Getting started¶
Gecos generates a color scheme by performing a Metropolis-Monte-Carlo optimization in color space. In short it means that the algorithm tries to assign colors to the symbols (e.g. amino acids), whose pairwise perceptual differences is proportional to the respective distances calculated from a substitution matrix.
There are dozens of different color spaces with RGB probably being the most common one. Despite its popularity, the RGB color space does not do well when it comes to perceptual uniformity: Changing an RGB color value by a particular amount does not result in a visual difference of the same amount. Due to this issue Gecos uses the CIE L*a*b* color space instead, that behaves perceptually approximately uniform. The color space consists of three components:
L* - The lightness of the color.
0
is completely black and100
is completely white.a* - The green-red component. Green is in the negative direction, red is in the positive direction.
b* - The blue-yellow component. Blue is in the negative direction, yellow is in the positive direction.
While values for a* and b* are not limited in either direction, only a small space is displayable and hence can be converted into RGB colors. Consequently the optimization process is also restricted to the displayable subspace. The following plots show the displayable a*b* space at two different L* levels. The gray area consists of L*a*b* values that cannot be converted into RGB space.
Installation¶
In order to use Gecos you need to have Python (at least 3.6) installed. Furthermore, the following Python packages are required:
biotite
numpy
matplotlib
scikit-image
If these prerequisites are met, Gecos is simply installed via
$ pip install gecos
Alternatively, Gecos can be installed via Conda:
$ conda install -c conda-forge gecos
Basic usage¶
The most simple invocation is simply
$ gecos
By default Gecos uses the BLOSUM62 matrix to generate a color scheme, which
is printed to console.
Alternatively, You can save the color scheme into a file via the -f
option.
The color scheme is printed in a Biotite compatible JSON format and will
look something like this:
{
"name": "scheme",
"alphabet": ["A","C","D","E","F","G","H","I","K","L"
"M","N","P","Q","R","S","T","V","W","Y"],
"colors": {
"A": "#7c7b8b",
"C": "#17ebd9",
"D": "#740365",
"E": "#992651",
"F": "#f3df8c",
"G": "#140a1a",
"H": "#b41308",
"I": "#e8eafe",
"K": "#fe83aa",
"L": "#f0eee6",
"M": "#fcdbce",
"N": "#d0388b",
"P": "#ba82fd",
"Q": "#873429",
"R": "#fe7878",
"S": "#744759",
"T": "#4c5e53",
"V": "#afcbe0",
"W": "#d5e70b",
"Y": "#aa7e00"
}
}
The value of "name"
is obviously the given name of the color scheme.
It can be adjusted with the --name
option.
The "alphabet"
maps to a list of symbols comprised by the alphabet the
scheme is intended for.
The most important field is "colors"
:
It maps to a dictionary, where a color is assigned to each symbol of the
alphabet.
Even though Gecos assigns a color to all symbols in "alphabet"
,
the format allows that "colors"
assigns colors only to a subset of the
symbols in alphabet.
Note
Although the format is compliant with the Biotite color scheme format,
the Biotite amino acid alphabet contains additional symbols for the
ambiguous amino acids and the stop codon.

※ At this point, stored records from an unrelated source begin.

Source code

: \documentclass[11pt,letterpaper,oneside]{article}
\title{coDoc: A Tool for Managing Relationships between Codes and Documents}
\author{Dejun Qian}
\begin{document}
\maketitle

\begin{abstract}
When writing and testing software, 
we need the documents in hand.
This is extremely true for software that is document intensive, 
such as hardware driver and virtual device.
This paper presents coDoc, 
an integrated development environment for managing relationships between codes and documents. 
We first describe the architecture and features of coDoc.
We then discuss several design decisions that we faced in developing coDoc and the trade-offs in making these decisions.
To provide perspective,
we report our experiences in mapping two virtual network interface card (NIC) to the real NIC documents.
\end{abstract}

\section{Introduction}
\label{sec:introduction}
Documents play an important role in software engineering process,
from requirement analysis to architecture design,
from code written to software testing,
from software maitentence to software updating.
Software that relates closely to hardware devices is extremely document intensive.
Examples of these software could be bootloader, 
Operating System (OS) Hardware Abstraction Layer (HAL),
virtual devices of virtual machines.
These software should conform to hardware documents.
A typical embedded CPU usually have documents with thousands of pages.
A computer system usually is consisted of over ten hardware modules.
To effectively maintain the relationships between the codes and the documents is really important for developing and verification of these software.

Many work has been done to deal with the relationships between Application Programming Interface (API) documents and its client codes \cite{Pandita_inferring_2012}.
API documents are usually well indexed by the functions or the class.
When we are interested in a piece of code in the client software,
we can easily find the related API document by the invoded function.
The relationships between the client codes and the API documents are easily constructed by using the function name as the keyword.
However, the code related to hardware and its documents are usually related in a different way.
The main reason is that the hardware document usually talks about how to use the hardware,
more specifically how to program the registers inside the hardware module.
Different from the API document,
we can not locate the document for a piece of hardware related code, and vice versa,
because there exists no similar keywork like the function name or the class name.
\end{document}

Hence incorporating a Gecos JSON file into the Biotite source code
requires that the symbols "B"
, "Z"
, "X"
and "*"
are appended
at the end of the "alphabet"
value.
Editing "colors"
is not necessary.
As the color space was not restricted in any way, the generated color scheme contains the whole lightness range - from pitch-black to pure white. Alignments visualized with this color scheme look accordingly:
Although this scheme has a high contrast and the color differences are well aligned with the substitution matrix, such a wide lightness range is seldom intended. To constrain the lightness range, you can give Gecos a minimum and a maximum lightness level:
$ gecos --lmin 60 --lmax 75 -f a_color_scheme.json
However, the minimum and the maximum lightness should not be too close, lest the contrast will be quite low.
Color constraints¶
The a* and b* components can be restrained in the same way, to create
a color scheme that is shifted into a certain hue.

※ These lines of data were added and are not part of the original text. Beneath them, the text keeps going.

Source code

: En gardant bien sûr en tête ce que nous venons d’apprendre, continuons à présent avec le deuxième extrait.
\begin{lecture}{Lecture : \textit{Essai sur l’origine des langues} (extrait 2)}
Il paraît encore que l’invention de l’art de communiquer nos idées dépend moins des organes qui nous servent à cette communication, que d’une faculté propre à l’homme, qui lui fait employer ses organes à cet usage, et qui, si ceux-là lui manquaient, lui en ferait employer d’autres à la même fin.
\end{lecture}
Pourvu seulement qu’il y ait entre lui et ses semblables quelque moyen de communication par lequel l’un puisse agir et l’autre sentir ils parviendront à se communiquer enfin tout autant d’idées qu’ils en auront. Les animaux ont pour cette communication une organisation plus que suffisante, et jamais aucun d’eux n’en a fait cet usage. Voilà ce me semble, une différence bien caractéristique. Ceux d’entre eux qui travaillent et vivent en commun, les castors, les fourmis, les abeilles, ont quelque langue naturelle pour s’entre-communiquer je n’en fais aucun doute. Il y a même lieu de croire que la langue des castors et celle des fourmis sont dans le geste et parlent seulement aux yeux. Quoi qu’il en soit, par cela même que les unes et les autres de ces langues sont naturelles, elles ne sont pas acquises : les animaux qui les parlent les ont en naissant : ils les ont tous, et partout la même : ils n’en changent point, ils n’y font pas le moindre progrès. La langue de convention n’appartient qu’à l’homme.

This can, for example, be used to create a color scheme for red-green deficient
people.
For this purpose the green region will be removed, i.e. a* starts at
0
.
In order to compensate for the lost contrast, the lightness range is increased:
$ gecos --amin 0 --lmin 50 --lmax 80 -f no_green_scheme.json
Likewise the saturation range can be set.

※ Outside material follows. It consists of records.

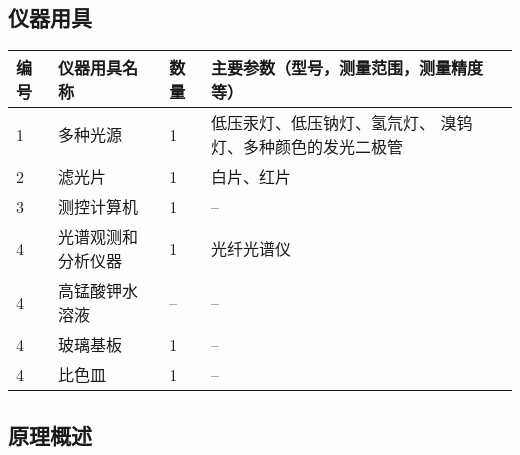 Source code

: \documentclass[dvipsnames, svgnames,a4paper,11pt]{article}
\begin{document}
	\subsection{仪器用具}
	\begin{table}[htbp]
		\centering
		\renewcommand\arraystretch{1.6}
		\begin{tabular}{p{}|p{}|p{}|p{}}
			\hline
			编号& 仪器用具名称 & 数量 &  主要参数（型号，测量范围，测量精度等） \\
			\hline
			1& 多种光源 & 1 & 低压汞灯、低压钠灯、氢氘灯、 溴钨灯、多种颜色的发光二极管 \\
			\hline
			2& 滤光片 & 1 & 白片、红片 \\
			\hline
			3& 测控计算机 & 1 & -- \\
			\hline
			4& 光谱观测和分析仪器 & 1 & 光纤光谱仪 \\
			\hline
			4& 高锰酸钾水溶液 & -- & -- \\
			\hline
			4& 玻璃基板 & 1 & -- \\
			\hline
			4& 比色皿 & 1 & -- \\
			\hline
		\end{tabular}
	\end{table}
	
	\subsection{原理概述}
	
\end{document}
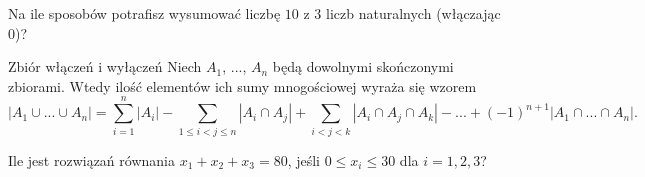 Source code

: \documentclass{../uoom}
\begin{document}
%
%
%
%
%

\begin{zadanie}
  Na ile sposobów potrafisz wysumować liczbę $10$ z $3$ liczb naturalnych (włączając $0$)? 
\end{zadanie}

\begin{mybox}{Zbiór włączeń i wyłączeń}
  Niech $A_1$, ..., $A_n$ będą dowolnymi skończonymi zbiorami. Wtedy ilość elementów ich sumy mnogościowej wyraża się wzorem
  $$|A_1\cup...\cup A_n|=\sum_{i=1}^n|A_i|-\sum_{1\leq i< j\leq n}|A_i\cap A_j|+\sum_{i<j<k}|A_i\cap A_j\cap A_k|-...+(-1)^{n+1}|A_1\cap...\cap A_n|.$$
\end{mybox}

\begin{zadanie}
  Ile jest rozwiązań równania $x_1+x_2+x_3=80$, jeśli $0\leq x_i\leq 30$ dla $i=1,2,3$?
\end{zadanie}

\end{document}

The saturation is the euclidean distance of the a*b* components to
gray (0
, 0
):
$ gecos --smin 30 --lmin 55 --lmax 75 -f saturated_scheme.json
Last but not least, you can constrain a symbol to a specfic L*a*b* color
via the --constraint
or -c
option.
The optimization will not change the color of constrained symbols.
In the following example, we want alanine to be gray and tryptophane to be
blue, both with a lightness of 70
:
$ gecos -c A 70 0 0 -c W 70 -10 -45 --lmin 60 --lmax 75 -f constrained_scheme.json
Adjusting the contrast¶
Gecos’ optimization process contains an additional score that penalizes
low contrast color conformations, i.e. average low distances between the
symbols.
This behavior can be customized by setting the --contrast
option.
When the value is 0
, low contrast schemes are not penalized.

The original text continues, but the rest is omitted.